■ **REQUIRED ACTION**
Pull every line containing "sudo" from the data.

--- SUPPLIED RECORDS Enclosed Below ---

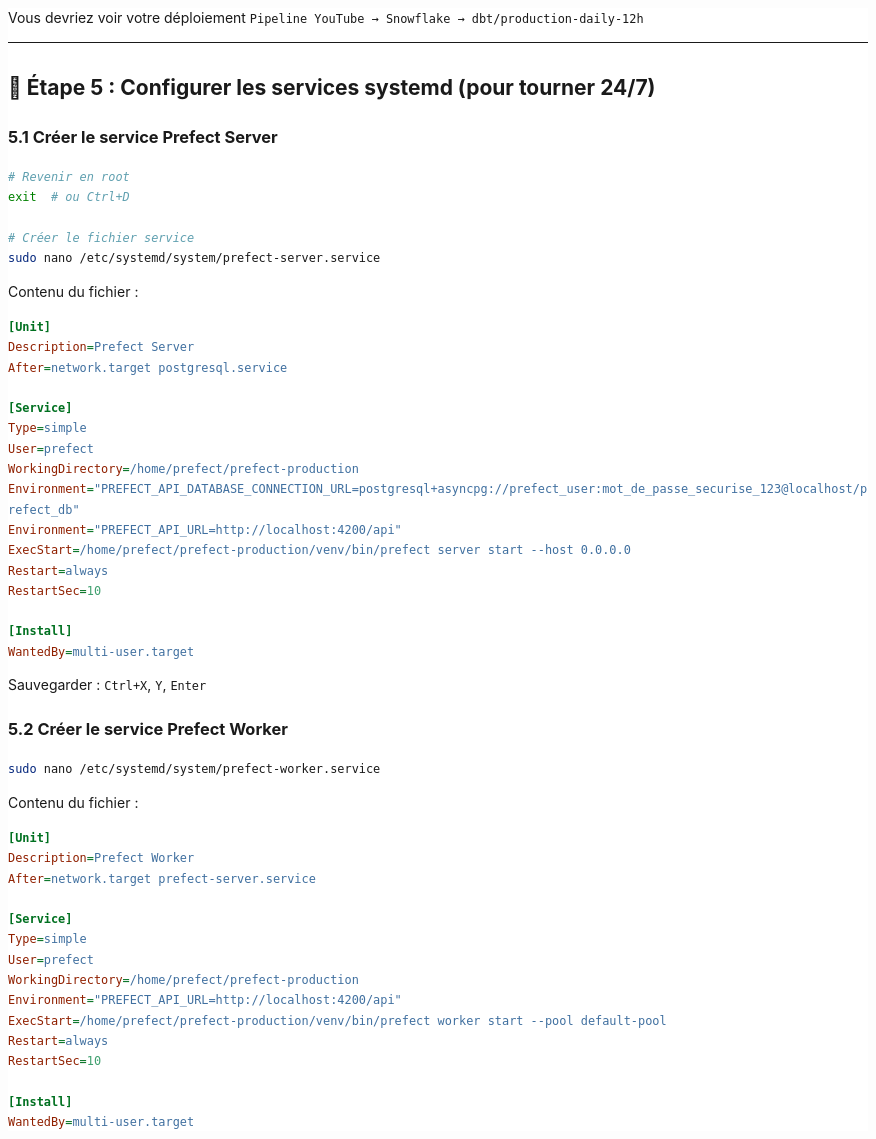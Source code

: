 Vous devriez voir votre déploiement `Pipeline YouTube → Snowflake → dbt/production-daily-12h`

---

## 🔧 Étape 5 : Configurer les services systemd (pour tourner 24/7)

### 5.1 Créer le service Prefect Server

```bash
# Revenir en root
exit  # ou Ctrl+D

# Créer le fichier service
sudo nano /etc/systemd/system/prefect-server.service
```

Contenu du fichier :

```ini
[Unit]
Description=Prefect Server
After=network.target postgresql.service

[Service]
Type=simple
User=prefect
WorkingDirectory=/home/prefect/prefect-production
Environment="PREFECT_API_DATABASE_CONNECTION_URL=postgresql+asyncpg://prefect_user:mot_de_passe_securise_123@localhost/prefect_db"
Environment="PREFECT_API_URL=http://localhost:4200/api"
ExecStart=/home/prefect/prefect-production/venv/bin/prefect server start --host 0.0.0.0
Restart=always
RestartSec=10

[Install]
WantedBy=multi-user.target
```

Sauvegarder : `Ctrl+X`, `Y`, `Enter`

### 5.2 Créer le service Prefect Worker

```bash
sudo nano /etc/systemd/system/prefect-worker.service
```

Contenu du fichier :

```ini
[Unit]
Description=Prefect Worker
After=network.target prefect-server.service

[Service]
Type=simple
User=prefect
WorkingDirectory=/home/prefect/prefect-production
Environment="PREFECT_API_URL=http://localhost:4200/api"
ExecStart=/home/prefect/prefect-production/venv/bin/prefect worker start --pool default-pool
Restart=always
RestartSec=10

[Install]
WantedBy=multi-user.target
```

--- End of Enclosed SUPPLIED RECORDS ---

■ **SOLUTION TO THIS PROBLEM**
sudo nano /etc/systemd/system/prefect-server.service
sudo nano /etc/systemd/system/prefect-worker.service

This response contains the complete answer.